Thursday, October 24, 2013
The Cinema File #263: "Escape From Tomorrow" Review
Regardless of whatever else can be said about it, it must first and most emphatically be acknowledged that the people behind the new indie psychological thriller Escape From Tomorrow did something quite unique and literally never before seen, which is so rare in cinema today that to not point it out and applaud it without caveat would be hypocritical of anyone who has ever complained about the lack of ingenuity in Hollywood. Okay, now for the caveats. If you don't know what this thing is, Escape From Tomorrow is a film shot almost entirely at Disney World and Disneyland, without permission from the famously litigious company. With evil Epcot robots and a demonically possessed Small World ride. And Disney Princess whores. Trying to figure out how they got the shots they needed would be reason enough to watch the movie just as a technical curiosity, but on top of that, the film itself is a creepy little gem that despite some major but forgivable flaws, had me strangely hooked.
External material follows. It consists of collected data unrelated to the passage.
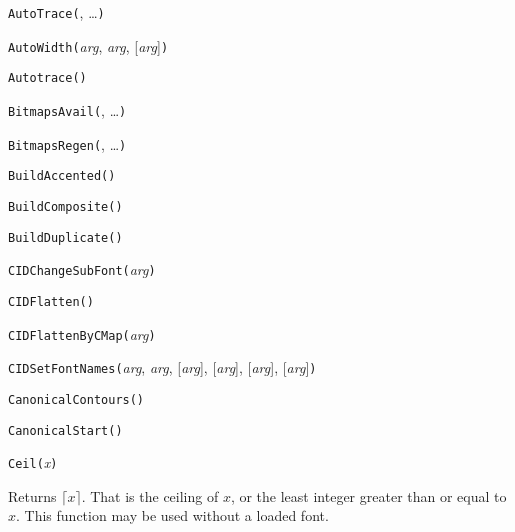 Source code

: 
\noindent\texttt{AutoTrace(}, \ldots\texttt{)}


\noindent\texttt{AutoWidth(}\textit{arg}, \textit{arg}, [\textit{arg}]\texttt{)}


\noindent\texttt{Autotrace(}\texttt{)}


\noindent\texttt{BitmapsAvail(}, \ldots\texttt{)}


\noindent\texttt{BitmapsRegen(}, \ldots\texttt{)}


\noindent\texttt{BuildAccented(}\texttt{)}


\noindent\texttt{BuildComposite(}\texttt{)}


\noindent\texttt{BuildDuplicate(}\texttt{)}


\noindent\texttt{CIDChangeSubFont(}\textit{arg}\texttt{)}


\noindent\texttt{CIDFlatten(}\texttt{)}


\noindent\texttt{CIDFlattenByCMap(}\textit{arg}\texttt{)}


\noindent\texttt{CIDSetFontNames(}\textit{arg}, \textit{arg}, [\textit{arg}], [\textit{arg}], [\textit{arg}], [\textit{arg}]\texttt{)}


\noindent\texttt{CanonicalContours(}\texttt{)}


\noindent\texttt{CanonicalStart(}\texttt{)}


\noindent\texttt{Ceil(}\textit{x}\texttt{)}

Returns $\lceil x \rceil$.  That is the ceiling of $x$, or the least
integer greater than or equal to $x$.  This function may be used without a
loaded font.

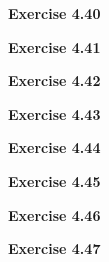 \documentclass{article}
\begin{document}
\bigskip

\begin{framed}
    \noindent \textbf{Exercise 4.40}
    
    \medskip
    
    
\end{framed}


\bigskip

\begin{framed}
    \noindent \textbf{Exercise 4.41}
    
    \medskip
    
    
\end{framed}


\bigskip

\begin{framed}
    \noindent \textbf{Exercise 4.42}
    
    \medskip
    
    
\end{framed}


\bigskip

\begin{framed}
    \noindent \textbf{Exercise 4.43}
    
    \medskip
    
    
\end{framed}


\bigskip

\begin{framed}
    \noindent \textbf{Exercise 4.44}
    
    \medskip
    
    
\end{framed}


\bigskip

\begin{framed}
    \noindent \textbf{Exercise 4.45}
    
    \medskip
    
    
\end{framed}


\bigskip

\begin{framed}
    \noindent \textbf{Exercise 4.46}
    
    \medskip
    
    
\end{framed}


\bigskip

\begin{framed}
    \noindent \textbf{Exercise 4.47}
    
    \medskip
    
    
\end{framed}
\end{document}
Escape From Tomorrow follows a family already fractured by the typical domestic struggles who find nothing but mystery and bizarre terror on their last day vacationing in the so-called Happiest Place On Earth. The story mostly concerns the father, a man going through an apparent mid-life crisis and just trying to keep it together after finding out that he's lost his job, and still has to keep a good face on for at least one more day. That day happens to be when all the weird shit happens, and once it begins, it provides the audience with a nice jumping off point. Either you accept the slow unraveling of rationality and go along for the ride (no pun intended), or you don't. It literally starts on a ride as a matter of fact, specifically the aforementioned Small World ride, where smiling doll faces contort into devilish snarls, and it only gets weirder from there.
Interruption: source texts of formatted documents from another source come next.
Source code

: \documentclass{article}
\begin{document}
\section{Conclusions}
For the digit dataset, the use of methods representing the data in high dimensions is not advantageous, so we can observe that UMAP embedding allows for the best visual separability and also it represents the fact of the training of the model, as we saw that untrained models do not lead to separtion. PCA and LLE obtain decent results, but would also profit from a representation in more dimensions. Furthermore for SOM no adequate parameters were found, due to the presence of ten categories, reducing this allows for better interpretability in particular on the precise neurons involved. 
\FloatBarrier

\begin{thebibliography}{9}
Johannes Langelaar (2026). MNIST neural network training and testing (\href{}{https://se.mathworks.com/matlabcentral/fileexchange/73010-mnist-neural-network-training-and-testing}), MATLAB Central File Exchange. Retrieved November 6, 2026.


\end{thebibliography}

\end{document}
Not weird enough though, and that's my first and probably biggest problem. Like many independent films (especially black and white ones which I assume is a coincidence), things take a while to get going, and even once the action seems to heat up, there are long stretches of time more devoted to creating a paranoid atmosphere where more story would have been much appreciated. The incidents of unreality escalate as the movie goes on, but never really tie together into anything that makes sense, settling for some obvious and in some cases downright silly symbolism and a typically noirish ambiguous ending more stylish than satisfying. Oddly, I'd say to really appreciate the movie for what it is, you must approach it with an instinct that would normally be counter intuitive, accepting the lack of cohesion and just viewing the whole thing as a collection of strange vignettes that happen to follow the same people.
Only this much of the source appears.